- **What to produce**
Report every line of the data that includes "before".

- **Extracted information**
───
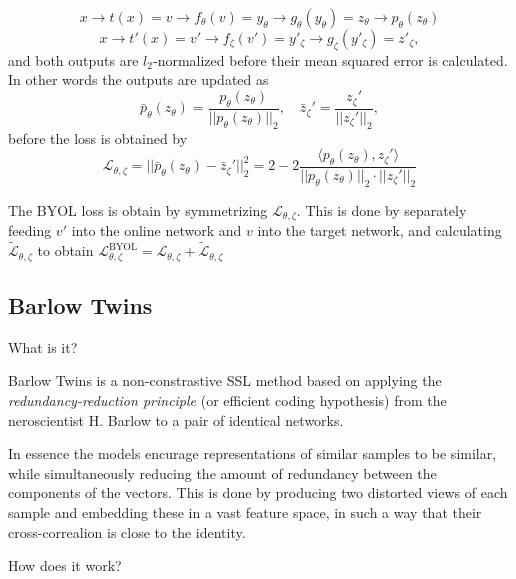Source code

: \documentclass[../../thesis.tex]{subfiles}
\begin{document}
\begin{equation}
    x \to t(x) = v \to f_\theta(v) = y_\theta \to g_\theta (y_\theta) = z_\theta \to p_\theta(z_\theta)
\end{equation}
\begin{equation}
    x \to t'(x) = v' \to f_\zeta(v') = y'_\zeta \to g_\zeta (y'_\zeta) = z'_\zeta,
\end{equation}
and both outputs are $l_2$-normalized before their mean squared error is calculated. In other words the outputs are updated as
\begin{equation}
    \bar{p}_\theta(z_\theta) = \frac{p_\theta(z_\theta)}{||p_\theta(z_\theta)||_2}, \quad \bar{z}_\zeta' = \frac{z_\zeta'}{||z_\zeta'||_2},
\end{equation}
before the loss is obtained by 
\begin{equation}
    \mathcal{L}_{\theta,\zeta} = ||\bar{p}_\theta(z_\theta) - \bar{z}_\zeta'||_2^2 = 2-2 \frac{\langle p_\theta(z_\theta), z_\zeta'\rangle}{||p_\theta(z_\theta)||_2\cdot||z_\zeta'||_2}
\end{equation}

The BYOL loss is obtain by symmetrizing $\mathcal{L}_{\theta,\zeta}$. This is done by separately feeding $v'$ into the online network and $v$ into the target network, and calculating $\mathcal{\tilde{L}}_{\theta,\zeta}$ to obtain $\mathcal{L}^{\text{BYOL}}_{\theta,\zeta} = \mathcal{L}_{\theta,\zeta} + \mathcal{\tilde{L}}_{\theta,\zeta}$







\subsection{Barlow Twins}
What is it?

Barlow Twins is a non-constrastive SSL method based on applying the \textit{redundancy-reduction principle} (or efficient coding hypothesis) \cite{Barlow_origin} from the neroscientist H. Barlow to a pair of identical networks. 

In essence the models encurage representations of similar samples to be similar, while simultaneously reducing the amount of redundancy between the components of the vectors. This is done by producing two distorted views of each sample and embedding these in a vast feature space, in such a way that their cross-correalion is close to the identity. 

How does it work?
\end{document}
───
- **Completed task**
and both outputs are $l_2$-normalized before their mean squared error is calculated. In other words the outputs are updated as
before the loss is obtained by 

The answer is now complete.